Sunday, October 16, 2016

Liberty, anarchy go hand in hand

(My Clovis News Journal column for September 16, 2016)

 Libertarians advocate best government (my chosen headline)

What's the difference between a libertarian and an anarchist?

Libertarians advocate liberty. Specifically, maximum liberty and minimum government, because the two are inversely related. The more of one you have, the less you have of the other.  What's the minimum level of government you can impose on others?

"That government is best which governs least" wrote Henry David Thoreau. The best government is zero government.

In the Tao Te Ching, written around 2,600 years ago, Lao Tzu observed "When the government is quite unobtrusive, people are indeed pure. When the government is quite prying, people are indeed conniving." Unfortunately that's what it takes to survive being governed. Government breeds distrust and dishonesty.

There can't be "too much liberty" because liberty, being the freedom to do anything which doesn't violate others, is self-regulating. If an act violates someone, it's not liberty.

Anarchy isn't about chaos, "Mad Max", or "kill or be killed". Those popular misconceptions come from people taught in schools controlled by the state, which has an interest in promoting fear and ignorance concerning a lack of government.

Anarchy isn't a rejection of rules, but of people who rule. You govern yourself, without imposing control on anyone else. The buck stops with you. You are responsible for your own choices; there is no one else to blame.

Anarchy isn't about throwing bombs and growing bushy beards. It isn't against free enterprise. It most certainly isn't socialism or communism- although those groups sometimes misuse the label for propaganda.

Libertarians who don't eventually become anarchists fail to mature. They are ignoring inconsistencies in order to avoid discomfort. They seem to be trying to justify the government functions they support by pretending those aren't based on theft and aggression.

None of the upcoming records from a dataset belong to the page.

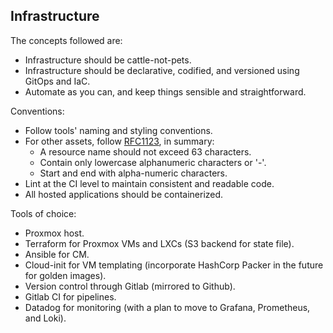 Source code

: ## Infrastructure
The concepts followed are:
- Infrastructure should be cattle-not-pets.
- Infrastructure should be declarative, codified, and versioned using GitOps and IaC.
- Automate as you can, and keep things sensible and straightforward.

Conventions:
- Follow tools' naming and styling conventions. 
- For other assets, follow [RFC1123](https://www.rfc-editor.org/rfc/rfc1123#page-13), in summary:
    - A resource name should not exceed 63 characters.
    - Contain only lowercase alphanumeric characters or '-'.
    - Start and end with alpha-numeric characters.
- Lint at the CI level to maintain consistent and readable code.
- All hosted applications should be containerized.

Tools of choice:
- Proxmox host.
- Terraform for Proxmox VMs and LXCs (S3 backend for state file).
- Ansible for CM.
- Cloud-init for VM templating (incorporate HashCorp Packer in the future for golden images).
- Version control through Gitlab (mirrored to Github).
- Gitlab CI for pipelines.
- Datadog for monitoring (with a plan to move to Grafana, Prometheus, and Loki).
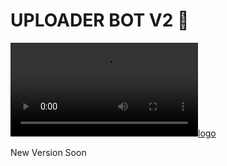 # UPLOADER BOT V2 🚀

[![logo](https://te.legra.ph/file/2861fcc5d6ef13ba0a5e5.mp4)](https://telegram.dog/UploadLinkToFileBot)


New Version Soon 
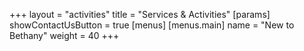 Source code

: +++
layout = "activities"
title	= "Services & Activities"
[params]
  showContactUsButton = true
[menus]
  [menus.main]
    name = "New to Bethany"
    weight = 40
+++
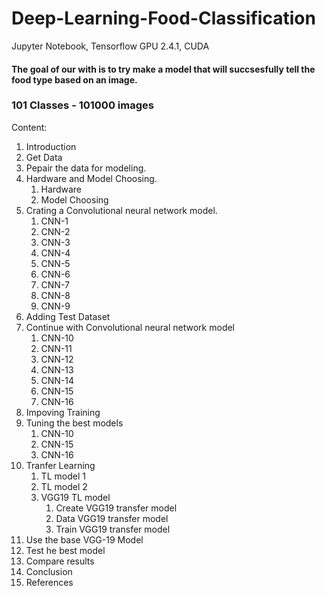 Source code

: # Deep-Learning-Food-Classification
Jupyter Notebook, Tensorflow GPU 2.4.1, CUDA

#### The goal of our with is to try make a model that will succsesfully tell the food type based on an image.

### 101 Classes - 101000 images

Content:

1. Introduction 
2. Get Data
3. Pepair the data for modeling.
4. Hardware and Model Choosing.
    1. Hardware
    2. Model Choosing
4. Crating a Convolutional neural network model.
    1. CNN-1
    2. CNN-2
    3. CNN-3
    4. CNN-4
    5. CNN-5
    6. CNN-6
    7. CNN-7
    8. CNN-8
    9. CNN-9
6. Adding Test Dataset
7. Continue with Convolutional neural network model
    1. CNN-10
    2. CNN-11
    3. CNN-12
    4. CNN-13
    5. CNN-14
    6. CNN-15
    7. CNN-16
8. Impoving Training
9. Tuning the best models  
    1. CNN-10
    2. CNN-15
    3. CNN-16
10. Tranfer Learning
    1. TL model 1
    2. TL model 2
    3. VGG19 TL model
        1. Create VGG19 transfer model 
        2. Data VGG19 transfer model 
        3. Train VGG19 transfer model
11. Use the base VGG-19 Model
12. Test he best model
13. Compare results
14. Conclusion
15. References
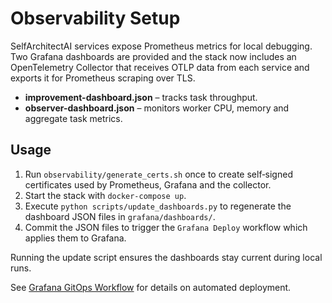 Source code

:# Observability Setup

SelfArchitectAI services expose Prometheus metrics for local debugging. Two Grafana dashboards are provided and the stack now includes an OpenTelemetry Collector that receives OTLP data from each service and exports it for Prometheus scraping over TLS.

- **improvement-dashboard.json** – tracks task throughput.
- **observer-dashboard.json** – monitors worker CPU, memory and aggregate task metrics.

## Usage

1. Run `observability/generate_certs.sh` once to create self‑signed certificates used by Prometheus, Grafana and the collector.
2. Start the stack with `docker-compose up`.
3. Execute `python scripts/update_dashboards.py` to regenerate the dashboard JSON files in `grafana/dashboards/`.
4. Commit the JSON files to trigger the `Grafana Deploy` workflow which applies them to Grafana.

Running the update script ensures the dashboards stay current during local runs.

See [Grafana GitOps Workflow](grafana_gitops.md) for details on automated deployment.

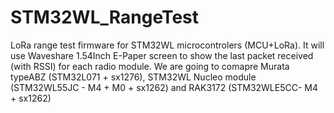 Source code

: # STM32WL_RangeTest
LoRa range test firmware for STM32WL microcontrolers (MCU+LoRa). It will use Waveshare 1.54Inch E-Paper screen to show the last packet received (with RSSI) for each radio module. We are going to comapre Murata typeABZ (STM32L071 + sx1276), STM32WL Nucleo module (STM32WL55JC - M4 + M0 + sx1262) and RAK3172 (STM32WLE5CC- M4 + sx1262)
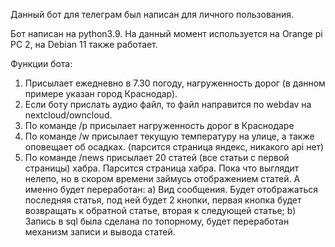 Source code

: Данный бот для телеграм был написан для личного пользования.

Бот написан на python3.9. На данный момент используется на Orange pi PC 2, на Debian 11 также работает. 

Функции бота:
1. Присылает ежедневно в 7.30 погоду, нагруженность дорог (в данном примере указан город Краснодар).
2. Если боту прислать аудио файл, то файл направится по webdav на nextcloud/owncloud.
3. По команде /p присылает нагруженность дорог в Краснодаре
4. По команде /w присылает текущую температуру на улице, а также оповещает об осадках. (парсится страница яндекс, никакого api нет)
5. По команде /news присылает 20 статей (все статьи с первой страницы) хабра. Парсится страница хабра. Пока что выглядит нелепо, но в скором времени займусь 
отображением статей. А именно будет переработан: 
  a) Вид сообщения. Будет отображаться последняя статья, под ней будет 2 кнопки, первая кнопка будет возвращать к обратной статье, вторая к следующей статье;
  b) Запись в sql была сделана по топорному, будет переработан механизм записи и вывода статей.
  
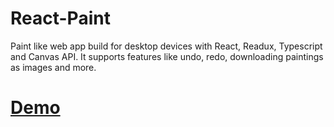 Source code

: # React-Paint

Paint like web app build for desktop devices with React, Readux, Typescript and Canvas API. 
It supports features like undo, redo, downloading paintings as images and more.

# [Demo](https://saalikmubeen.github.io/react-paint/)
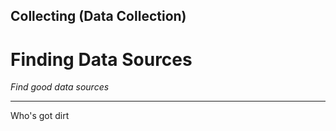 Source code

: ## Collecting (Data Collection)

# Finding Data Sources 

_Find good data sources_

____

Who&#39;s got dirt
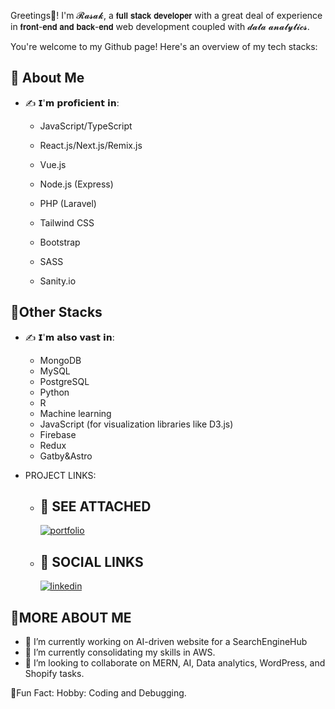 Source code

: Greetings👋! I'm 𝓡𝓪𝓼𝓪𝓴, a 𝗳𝘂𝗹𝗹 𝘀𝘁𝗮𝗰𝗸 𝗱𝗲𝘃𝗲𝗹𝗼𝗽𝗲𝗿 with a great deal of experience in 𝗳𝗿𝗼𝗻𝘁-𝗲𝗻𝗱 𝗮𝗻𝗱 𝗯𝗮𝗰𝗸-𝗲𝗻𝗱 web development coupled with 𝓭𝓪𝓽𝓪 𝓪𝓷𝓪𝓵𝔂𝓽𝓲𝓬𝓼. 

You're welcome to my Github page! Here's an overview of my tech stacks:

## 🚀 About Me
- ✍️ 𝗜'𝗺 𝗽𝗿𝗼𝗳𝗶𝗰𝗶𝗲𝗻𝘁 𝗶𝗻:
    * JavaScript/TypeScript
    * React.js/Next.js/Remix.js
    * Vue.js
    * Node.js (Express)
    * PHP (Laravel)
    * Tailwind CSS
    * Bootstrap
    * SASS
      
    * Sanity.io

## 🚀Other Stacks
- ✍️ 𝗜'𝗺 𝗮𝗹𝘀𝗼 𝘃𝗮𝘀𝘁 𝗶𝗻:
    * MongoDB
    * MySQL
    * PostgreSQL
    * Python
    * R
    * Machine learning
    * JavaScript (for visualization libraries like D3.js)
    * Firebase
    * Redux
    * Gatby&Astro

- PROJECT LINKS:
    - ## 🔗 SEE ATTACHED
      [![portfolio](https://img.shields.io/badge/DevResumeWebsite-000?style=for-the-badge&logo=ko-fi&logoColor=white)](https://github.com/RasakCodes/DevResumeBuilder.git)
    
    - ## 🔗 SOCIAL LINKS
      [![linkedin](https://img.shields.io/badge/linkedin-0A66C2?style=for-the-badge&logo=linkedin&logoColor=white)](https://www.linkedin.com/in/salaam-rasak-501b69120/)

## 🚀MORE ABOUT ME
- 🔭 I’m currently working on AI-driven website for a SearchEngineHub
- 🌱 I’m currently consolidating my skills in AWS.
- 👯 I’m looking to collaborate on MERN, AI, Data analytics, WordPress, and Shopify tasks.

🎉Fun Fact:
Hobby: Coding and Debugging.
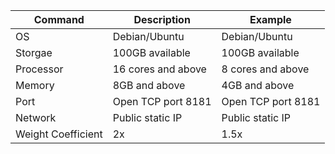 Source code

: | Command | Description | Example | 
|-------------|-------------|-------------|
| OS | Debian/Ubuntu | Debian/Ubuntu | 
| Storgae | 100GB available | 100GB available | 
| Processor | 16 cores and above| 8 cores and above | 
|Memory| 8GB and above|4GB and above| 4GB|4GB and Below|
|Port|Open TCP port 8181 |Open TCP port 8181 
|Network| Public static IP|Public static IP|
|Weight Coefficient|2x|1.5x|
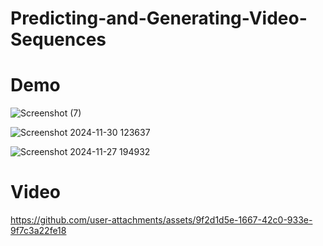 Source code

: # Predicting-and-Generating-Video-Sequences

# Demo
![Screenshot (7)](https://github.com/user-attachments/assets/f0858b41-bacb-41ed-9a3e-b6e023b9772e)

![Screenshot 2024-11-30 123637](https://github.com/user-attachments/assets/af2f5b61-3238-4fe4-8592-c3634e16f4f2)

![Screenshot 2024-11-27 194932](https://github.com/user-attachments/assets/d1e60d46-cb4c-4b8e-a821-29a0ab7c2ed9)

# Video

https://github.com/user-attachments/assets/9f2d1d5e-1667-42c0-933e-9f7c3a22fe18

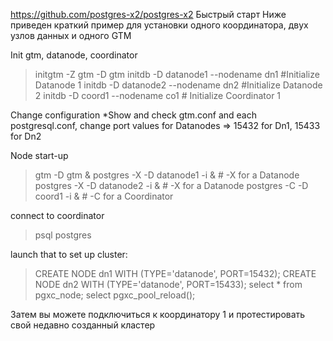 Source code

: https://github.com/postgres-x2/postgres-x2
Быстрый старт
Ниже приведен краткий пример для установки одного координатора, двух узлов данных и одного GTM


 Init gtm, datanode, coordinator
  >initgtm -Z gtm -D gtm
  >initdb -D datanode1 --nodename dn1 #Initialize Datanode 1
  >initdb -D datanode2 --nodename dn2 #Initialize Datanode 2
  >initdb -D coord1 --nodename co1 # Initialize Coordinator 1

  Change configuration
  *Show and check gtm.conf and each postgresql.conf, change port values for Datanodes => 15432 for Dn1, 15433 for Dn2

  Node start-up
  >gtm -D gtm &
  >postgres -X -D datanode1 -i & # -X for a Datanode
  >postgres -X -D datanode2 -i & # -X for a Datanode
  >postgres -C -D coord1 -i & # -C for a Coordinator

  connect to coordinator
  >psql postgres

  launch that to set up cluster:
  >CREATE NODE dn1 WITH (TYPE='datanode', PORT=15432);
  >CREATE NODE dn2 WITH (TYPE='datanode', PORT=15433);
  >select * from pgxc_node;
  >select pgxc_pool_reload();

Затем вы можете подключиться к координатору 1 и протестировать свой недавно созданный кластер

Anyone who carefully considers what liberty means, without making excuses, will eventually see there can be no such thing as a good government, and that evil is never necessary. He may not want to call himself an anarchist, but labels are only words. What matters is what you do, not what you call yourself.

As long as you don't use violence against the non-violent, you respect the property of others, and don't make excuses for people who refuse to follow these non-negotiable rules of society, you are on the right side.

Besides, hasn't this presidential election shown you the folly in seeking political answers to anything?

So, what's the difference between a libertarian and an anarchist? About six months. Or so the joke goes.

My subscriptions are down about $65 from a year ago. That may not sound like much, but when you live on the edge as I do, it's a lot. I desperately need to replace (or surpass) those subscriptions. 
A big "thank you!" to supporters of this blog. I probably couldn't keep doing this without you.



  1. "When the power of love overcomes the love of power, the world will know peace."
    - Jimi Hendrix (1942-1970)

    "When the power of love overcomes the love of power, then there will be true peace."
    - Sri Chinmoy Ghose (1931-2007)

    “The day the power of love overrules the love of power, the world will know peace.”
    ― Mahatma Gandhi (1869-1948)

    "We look forward to the time when the Power of Love will replace the Love of Power. Then will our world know the blessings of peace."